مقالات پذیرفته شده در نهمین کنگره بین المللی زیست پزشکی
Antimicrobial Peptides as New Treatments for Biofilm-Associated Infections: A Meta-Analysis of Efficacy in Models of Klebsiella pneumoniae and Acinetobacter baumannii
Antimicrobial Peptides as New Treatments for Biofilm-Associated Infections: A Meta-Analysis of Efficacy in Models of Klebsiella pneumoniae and Acinetobacter baumannii
Zeinab Mohsenipour,1,*
1. Department of Microbiology, School of Medicine, Tehran University of Medical Sciences, Tehran, Iran.
Introduction: In the area of clinical microbiology, infections that affect biofilms pose challenges related to antibiotic therapy and host immune-directed defenses, because biofilms are largely resistant to both antibiotics and host immune mechanisms. Antimicrobial peptides (AMPs), small amphipathic molecules with broad-spectrum activity, which are suitable candidate for disrupting biofilms. This meta-analysis seeks to quantitatively evaluate the anti-biofilm effects of AMPs against Klebsiella pneumoniae and Acinetobacter baumannii by biofilm inhibition, metabolic inhibition, and reduction in bacterial viability.

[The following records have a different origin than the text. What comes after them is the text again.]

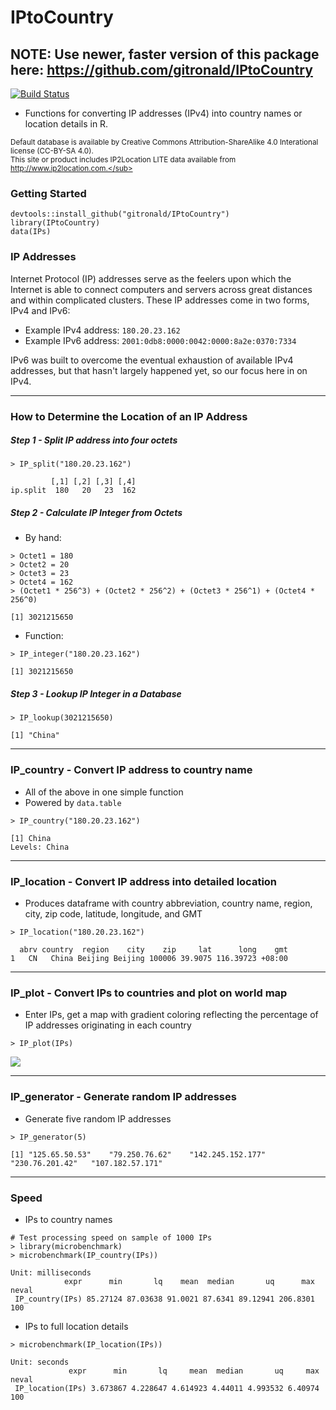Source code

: # IPtoCountry

## NOTE: Use newer, faster version of this package here: https://github.com/gitronald/IPtoCountry 

[![Build Status](https://travis-ci.org/gitronald/IPtoCountry.svg?branch=master)](https://travis-ci.org/gitronald/IPtoCountry)

<!--
[![CRAN_Downloads_Badge](http://cranlogs.r-pkg.org/badges/grand-total/IPtoCountry)](http://cran.r-project.org/package=IPtoCountry)
[![CRAN_Status_Badge](http://www.r-pkg.org/badges/version/IPtoCountry)](http://cran.r-project.org/package=IPtoCountry)
-->


* Functions for converting IP addresses (IPv4) into country names or location details in R.

<sub>Default database is available by Creative Commons Attribution-ShareAlike 4.0 Interational license (CC-BY-SA 4.0).  
This site or product includes IP2Location LITE data available from http://www.ip2location.com.</sub>

### Getting Started
``` {r}
devtools::install_github("gitronald/IPtoCountry")
library(IPtoCountry)
data(IPs)
```

### IP Addresses
Internet Protocol (IP) addresses serve as the feelers upon which the Internet is able to connect computers and servers across great distances and within complicated clusters. These IP addresses come in two forms, IPv4 and IPv6:  
* Example IPv4 address: `180.20.23.162`  
* Example IPv6 address: `2001:0db8:0000:0042:0000:8a2e:0370:7334`  

IPv6 was built to overcome the eventual exhaustion of available IPv4 addresses, but that hasn't largely happened yet, so our focus here in on IPv4.

------
### How to Determine the Location of an IP Address

##### Step 1 - Split IP address into four octets  

``` {r}
> IP_split("180.20.23.162")
```
```{r}
         [,1] [,2] [,3] [,4]
ip.split  180   20   23  162
```

##### Step 2 - Calculate IP Integer from Octets  

* By hand:

``` {r}
> Octet1 = 180
> Octet2 = 20
> Octet3 = 23
> Octet4 = 162
> (Octet1 * 256^3) + (Octet2 * 256^2) + (Octet3 * 256^1) + (Octet4 * 256^0)
```

``` {r}
[1] 3021215650
```

* Function:

``` {r}
> IP_integer("180.20.23.162")
```

``` {r}
[1] 3021215650
```

##### Step 3 - Lookup IP Integer in a Database  

``` {r}
> IP_lookup(3021215650)
```
``` {r}
[1] "China"
```

------
### IP_country - Convert IP address to country name
* All of the above in one simple function
* Powered by `data.table`

``` {r}
> IP_country("180.20.23.162")

```

``` {r}
[1] China
Levels: China
```

------
### IP_location - Convert IP address into detailed location 
* Produces dataframe with country abbreviation, country name, region, city, zip code, latitude, longitude, and GMT

``` {r}
> IP_location("180.20.23.162")

```

``` {r}
  abrv country  region    city    zip     lat      long    gmt
1   CN   China Beijing Beijing 100006 39.9075 116.39723 +08:00
```

------
### IP_plot - Convert IPs to countries and plot on world map
* Enter IPs, get a  map with gradient coloring reflecting the percentage of IP addresses originating in each country

``` {r}
> IP_plot(IPs)
```

![](https://i.imgur.com/Fymyju2.png)

------
### IP_generator - Generate random IP addresses
* Generate five random IP addresses
``` {r}
> IP_generator(5)
```

``` {r}
[1] "125.65.50.53"    "79.250.76.62"    "142.245.152.177" "230.76.201.42"   "107.182.57.171" 
```

------
### Speed

* IPs to country names
``` {r}
# Test processing speed on sample of 1000 IPs
> library(microbenchmark)
> microbenchmark(IP_country(IPs))
```
``` {r}
Unit: milliseconds
            expr      min       lq    mean  median       uq      max neval
 IP_country(IPs) 85.27124 87.03638 91.0021 87.6341 89.12941 206.8301   100
```

* IPs to full location details
``` {r}
> microbenchmark(IP_location(IPs))
```

``` {r}
Unit: seconds
             expr      min       lq     mean  median       uq     max neval
 IP_location(IPs) 3.673867 4.228647 4.614923 4.44011 4.993532 6.40974   100
```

Methods: To conduct our literature search, we searched PubMed, Scopus, and Web of Science, using the keywords antimicrobial peptides, biofilm, K. pneumoniae, and A. baumannii, between 2015 to 2025. Exclusion criteria included studies with no control groups or using non-standardized AMP concentrations.
Results: Collectively, in 42 studies (n = 1,248 experimental replicates), AMPs reduced biofilm mass significantly compared to untreated controls (SMD = -1.95; 94% CI: -2.21 to -1.37; p < 0.001). LL-37, DJK-5, and hbD3 were most potent, with biofilm mass reduced by >60% in K. pneumoniae and >50% in A. baumannii models. Bacterial metabolic activity in biofilm was suppressed (SMD = -1.64; 95% CI: -1.81 to -1.09; p < 0.001), with DJK-5 and Onc112 exhibiting potent suppression in resazurin assays. CLSM-based live/dead staining showed a notable rise in percentage of dead cells post-treatment (SMD = 1.65; 95% CI: 1.32 to 1.98; p < 0.001), primarily for older biofilms treated with DJK-5 labeled with rhodamine. Synthetic AMPs were comparatively more effective than natural peptides for biofilm inhibition (p = 0.03) and biofilms K. pneumoniae was more sensitive than A. baumannii (p = 0.05). Overall there is moderate heterogeneity among studies (I² = 46%), though differences in assay methods and concentration of peptide explains the variation.
Conclusion: This meta-analysis indicates that AMPs are indeed highly effective in inhibiting biofilm development for K. pneumoniae and A. baumannii, with a consistent reduction of biofilm density, viable bacteria, and biofilm metabolic activity. Rationally designed peptides such as, DJK-5 and Onc112 were shown to be more effective than natural AMPs, which suggests rational design of AMPs improves the ability to compromise or pass biofilm barriers. Overall, we conclude that AMPs represent an effective adjunct or alternative to traditional antibiotics, especially for biofilm related infections where resistance mechanisms are already deeply embedded within biofilms. However, variation in methods of biofilm assessment and peptide preparation necessitate standardized methodologies for biofilm assessment in animal models and further translational research.
Future endeavors should entail advancing AMP delivery vehicles (ex. hydrogels or nanoparticles), elucidating resistance mechanisms, and validating in clinical models of infection in tissue. Now more than ever with the growing urgency to treat infections caused by MDR biofilm, AMPs emerge as an attractive target in anti-infective strategies.